→ **Action item**: Every entry is to be returned unchanged, and no picture is to be included.

→ **Task data**:

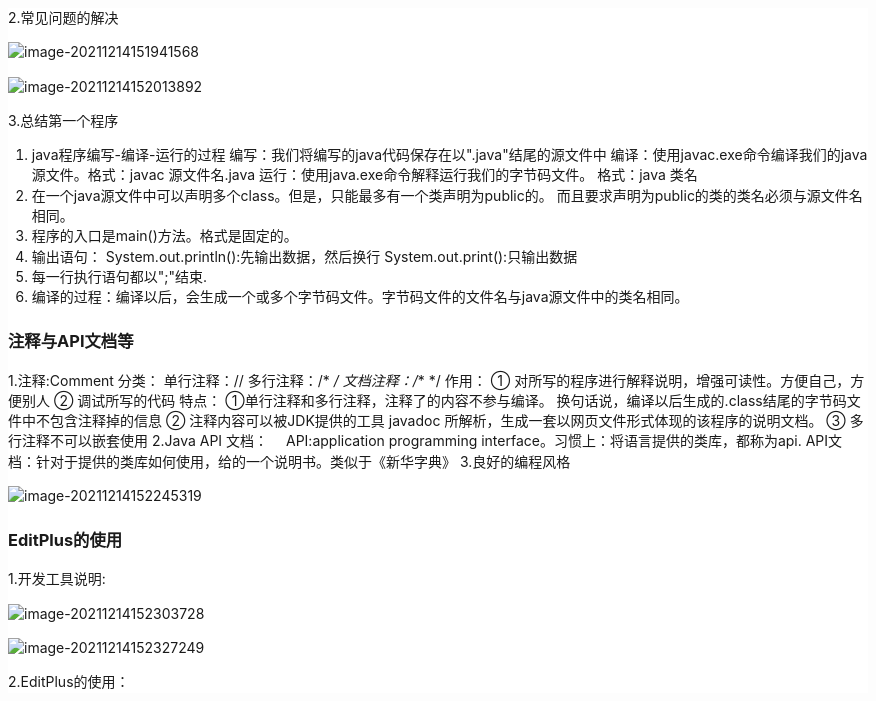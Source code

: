 2.常见问题的解决

![image-20211214151941568](/Users/jiusonghuang/pic-md/202112141520171.png)

![image-20211214152013892](/Users/jiusonghuang/pic-md/202112141523364.png)

3.总结第一个程序

1. java程序编写-编译-运行的过程
    编写：我们将编写的java代码保存在以".java"结尾的源文件中
    编译：使用javac.exe命令编译我们的java源文件。格式：javac 源文件名.java
    运行：使用java.exe命令解释运行我们的字节码文件。 格式：java 类名
2. 在一个java源文件中可以声明多个class。但是，只能最多有一个类声明为public的。
    而且要求声明为public的类的类名必须与源文件名相同。
3. 程序的入口是main()方法。格式是固定的。
4. 输出语句：
    System.out.println():先输出数据，然后换行
    System.out.print():只输出数据
5. 每一行执行语句都以";"结束.
6. 编译的过程：编译以后，会生成一个或多个字节码文件。字节码文件的文件名与java源文件中的类名相同。

### 注释与API文档等

1.注释:Comment
分类：
单行注释：//
多行注释：/*    */
文档注释：/**    */
作用：
① 对所写的程序进行解释说明，增强可读性。方便自己，方便别人
② 调试所写的代码
特点：
①单行注释和多行注释，注释了的内容不参与编译。
  换句话说，编译以后生成的.class结尾的字节码文件中不包含注释掉的信息
② 注释内容可以被JDK提供的工具 javadoc 所解析，生成一套以网页文件形式体现的该程序的说明文档。
③ 多行注释不可以嵌套使用
2.Java API 文档：　
API:application programming interface。习惯上：将语言提供的类库，都称为api.
API文档：针对于提供的类库如何使用，给的一个说明书。类似于《新华字典》
3.良好的编程风格

![image-20211214152245319](/Users/jiusonghuang/pic-md/202112141523849.png)

### EditPlus的使用

1.开发工具说明:

![image-20211214152303728](/Users/jiusonghuang/pic-md/202112141523837.png)

![image-20211214152327249](/Users/jiusonghuang/pic-md/202112141524216.png)

2.EditPlus的使用：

→ **Answer box**:
Source code

: 2.常见问题的解决

![image-20211214151941568](/Users/jiusonghuang/pic-md/202112141520171.png)

![image-20211214152013892](/Users/jiusonghuang/pic-md/202112141523364.png)

3.总结第一个程序

1. java程序编写-编译-运行的过程
    编写：我们将编写的java代码保存在以".java"结尾的源文件中
    编译：使用javac.exe命令编译我们的java源文件。格式：javac 源文件名.java
    运行：使用java.exe命令解释运行我们的字节码文件。 格式：java 类名
2. 在一个java源文件中可以声明多个class。但是，只能最多有一个类声明为public的。
    而且要求声明为public的类的类名必须与源文件名相同。
3. 程序的入口是main()方法。格式是固定的。
4. 输出语句：
    System.out.println():先输出数据，然后换行
    System.out.print():只输出数据
5. 每一行执行语句都以";"结束.
6. 编译的过程：编译以后，会生成一个或多个字节码文件。字节码文件的文件名与java源文件中的类名相同。

### 注释与API文档等

1.注释:Comment
分类：
单行注释：//
多行注释：/*    */
文档注释：/**    */
作用：
① 对所写的程序进行解释说明，增强可读性。方便自己，方便别人
② 调试所写的代码
特点：
①单行注释和多行注释，注释了的内容不参与编译。
  换句话说，编译以后生成的.class结尾的字节码文件中不包含注释掉的信息
② 注释内容可以被JDK提供的工具 javadoc 所解析，生成一套以网页文件形式体现的该程序的说明文档。
③ 多行注释不可以嵌套使用
2.Java API 文档：　
API:application programming interface。习惯上：将语言提供的类库，都称为api.
API文档：针对于提供的类库如何使用，给的一个说明书。类似于《新华字典》
3.良好的编程风格

![image-20211214152245319](/Users/jiusonghuang/pic-md/202112141523849.png)

### EditPlus的使用

1.开发工具说明:

![image-20211214152303728](/Users/jiusonghuang/pic-md/202112141523837.png)

![image-20211214152327249](/Users/jiusonghuang/pic-md/202112141524216.png)

2.EditPlus的使用：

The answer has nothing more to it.